* _Task goal_:
All lines from the one containing "inicio del archivo." through the final line of the entries are to be written out verbatim; no other line is to be included.
==== The data ====
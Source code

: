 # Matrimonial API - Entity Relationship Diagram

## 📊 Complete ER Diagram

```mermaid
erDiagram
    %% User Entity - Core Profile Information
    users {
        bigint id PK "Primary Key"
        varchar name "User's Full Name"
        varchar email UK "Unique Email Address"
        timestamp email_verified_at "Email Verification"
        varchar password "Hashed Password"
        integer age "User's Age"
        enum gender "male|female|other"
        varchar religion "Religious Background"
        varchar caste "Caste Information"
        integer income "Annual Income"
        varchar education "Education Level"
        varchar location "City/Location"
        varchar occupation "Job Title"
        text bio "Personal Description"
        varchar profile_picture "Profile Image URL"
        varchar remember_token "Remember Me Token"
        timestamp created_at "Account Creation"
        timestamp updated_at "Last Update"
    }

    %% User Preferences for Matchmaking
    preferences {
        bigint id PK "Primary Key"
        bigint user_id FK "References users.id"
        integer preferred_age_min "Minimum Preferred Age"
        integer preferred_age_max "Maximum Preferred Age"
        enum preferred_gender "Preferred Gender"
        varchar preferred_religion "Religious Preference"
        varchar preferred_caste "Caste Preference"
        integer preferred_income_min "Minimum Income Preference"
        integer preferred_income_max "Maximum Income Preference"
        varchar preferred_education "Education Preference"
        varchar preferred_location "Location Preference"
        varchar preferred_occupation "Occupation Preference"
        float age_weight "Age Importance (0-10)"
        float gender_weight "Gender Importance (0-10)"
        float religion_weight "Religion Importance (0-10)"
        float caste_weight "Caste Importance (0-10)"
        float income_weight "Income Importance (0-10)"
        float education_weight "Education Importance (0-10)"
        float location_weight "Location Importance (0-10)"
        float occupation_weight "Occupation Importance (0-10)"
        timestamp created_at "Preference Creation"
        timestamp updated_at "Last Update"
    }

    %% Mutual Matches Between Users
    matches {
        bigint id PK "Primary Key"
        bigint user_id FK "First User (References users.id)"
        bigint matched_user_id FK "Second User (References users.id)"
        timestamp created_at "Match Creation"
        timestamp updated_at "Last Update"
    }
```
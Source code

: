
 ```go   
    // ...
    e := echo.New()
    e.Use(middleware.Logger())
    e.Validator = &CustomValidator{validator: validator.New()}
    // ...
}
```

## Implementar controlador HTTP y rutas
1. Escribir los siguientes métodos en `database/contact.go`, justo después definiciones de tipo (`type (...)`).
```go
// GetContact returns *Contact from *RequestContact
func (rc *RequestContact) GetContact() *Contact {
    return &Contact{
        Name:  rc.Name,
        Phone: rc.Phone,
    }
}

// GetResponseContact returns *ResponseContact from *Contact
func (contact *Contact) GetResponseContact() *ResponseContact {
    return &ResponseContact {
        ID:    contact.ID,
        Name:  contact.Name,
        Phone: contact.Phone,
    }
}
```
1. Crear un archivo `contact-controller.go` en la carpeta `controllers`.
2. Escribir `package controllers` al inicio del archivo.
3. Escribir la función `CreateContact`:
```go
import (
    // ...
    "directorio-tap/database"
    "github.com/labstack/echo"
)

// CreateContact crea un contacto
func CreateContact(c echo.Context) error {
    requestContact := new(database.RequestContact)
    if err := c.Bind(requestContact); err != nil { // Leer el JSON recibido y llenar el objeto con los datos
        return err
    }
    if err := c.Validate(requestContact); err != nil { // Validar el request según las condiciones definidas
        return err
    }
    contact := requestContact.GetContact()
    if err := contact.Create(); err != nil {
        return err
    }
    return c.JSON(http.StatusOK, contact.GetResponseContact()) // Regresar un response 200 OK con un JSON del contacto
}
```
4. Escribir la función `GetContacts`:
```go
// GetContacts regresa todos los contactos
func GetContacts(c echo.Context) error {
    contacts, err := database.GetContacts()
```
====
* _Problem solution_:
2. Escribir `package controllers` al inicio del archivo.
3. Escribir la función `CreateContact`:
```go
import (
    // ...
    "directorio-tap/database"
    "github.com/labstack/echo"
)

// CreateContact crea un contacto
func CreateContact(c echo.Context) error {
    requestContact := new(database.RequestContact)
    if err := c.Bind(requestContact); err != nil { // Leer el JSON recibido y llenar el objeto con los datos
        return err
    }
    if err := c.Validate(requestContact); err != nil { // Validar el request según las condiciones definidas
        return err
    }
    contact := requestContact.GetContact()
    if err := contact.Create(); err != nil {
        return err
    }
    return c.JSON(http.StatusOK, contact.GetResponseContact()) // Regresar un response 200 OK con un JSON del contacto
}
```
4. Escribir la función `GetContacts`:
```go
// GetContacts regresa todos los contactos
func GetContacts(c echo.Context) error {
    contacts, err := database.GetContacts()
```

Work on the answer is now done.